Instead of Vickers getting to rule the company or ever returning, we may find that David does come to rule the company...
Instead of seeing a Queen in the series, we may end up seeing a King.
Instead of the original Jockeys we got the Engineers and something weird with that circular craft...
I sort of know some of how the pattern has been changed now to reflect "the trick".
The trick is not minding that it hurts.
That we've been conditioned to expect some things, but we may find the complete opposite, or something that is a similar parallel story...

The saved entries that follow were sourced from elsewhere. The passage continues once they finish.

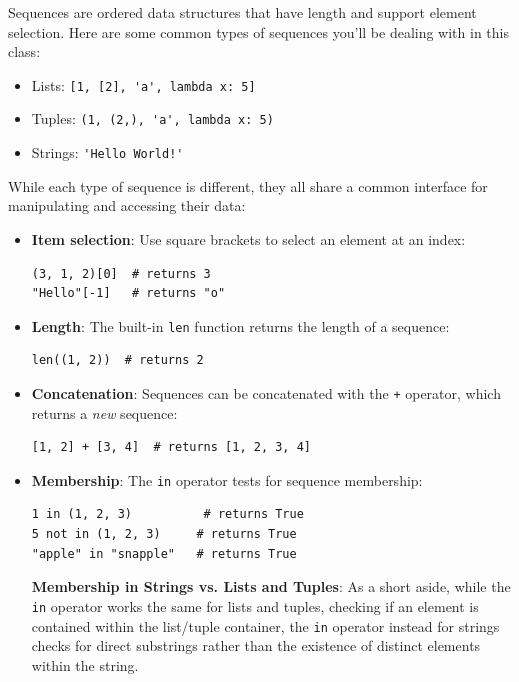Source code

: \small %

Sequences are ordered data structures that have length and support element selection. Here are some common types of sequences you'll be dealing with in this class: 
\begin{itemize}
	\item Lists: \lstinline{[1, [2], 'a', lambda x: 5]}
	\item Tuples: \lstinline{(1, (2,), 'a', lambda x: 5)}
	\item Strings: \lstinline{'Hello World!'}
\end{itemize}

While each type of sequence is different, they all share a common interface for manipulating and accessing their data: 
\begin{itemize}
	\item \textbf{Item selection}: Use square brackets to select an element at an index: 
	\begin{lstlisting}
(3, 1, 2)[0]  # returns 3
"Hello"[-1]   # returns "o"
	\end{lstlisting}

	\item \textbf{Length}: The built-in \lstinline{len} function returns the length of a sequence: 
	\begin{lstlisting}
len((1, 2))  # returns 2
	\end{lstlisting}

	\item \textbf{Concatenation}: Sequences can be concatenated with the \lstinline{+} operator, which returns a \textit{new} sequence:
	\begin{lstlisting}
[1, 2] + [3, 4]  # returns [1, 2, 3, 4]
	\end{lstlisting}

	\item \textbf{Membership}: The \lstinline{in} operator tests for sequence membership: 
	\begin{lstlisting}
1 in (1, 2, 3)          # returns True
5 not in (1, 2, 3)     # returns True
"apple" in "snapple"   # returns True
	\end{lstlisting}

    \textbf{Membership in Strings vs. Lists and Tuples}: As a short aside, while the \lstinline{in} operator works the same for lists and tuples, checking if an element is contained within the list/tuple container, the \lstinline{in} operator instead for strings checks for direct substrings rather than the existence of distinct elements within the string.


\end{itemize}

Even in the first trailer we shared a pavlovian response when we heard the familiar sounds, saw the familiar sights, thought the familiar ship was the same ship crashing, and mistook the stimuli for something that was similar like when a cat or dog starts noticing the stimuli and thinks it's getting a treat...
It's something far different and bigger and scarier than a treat.
However, the stimuli seemed the same.
Some saw/heard and reacted to the familiar stimuli in the trailers (based on the original Alien trailer, the original treat).
But it led to us being wrong.
And the director and Fox made all of us victims of a Pavlovian response...
I've learned through this and other ways to expect the opposite...
Just like how there's some psychological conditioning going on by David and Weyland on the crew. Certain use of trigger words that can mean anything the person chooses to believe. Like Paradise.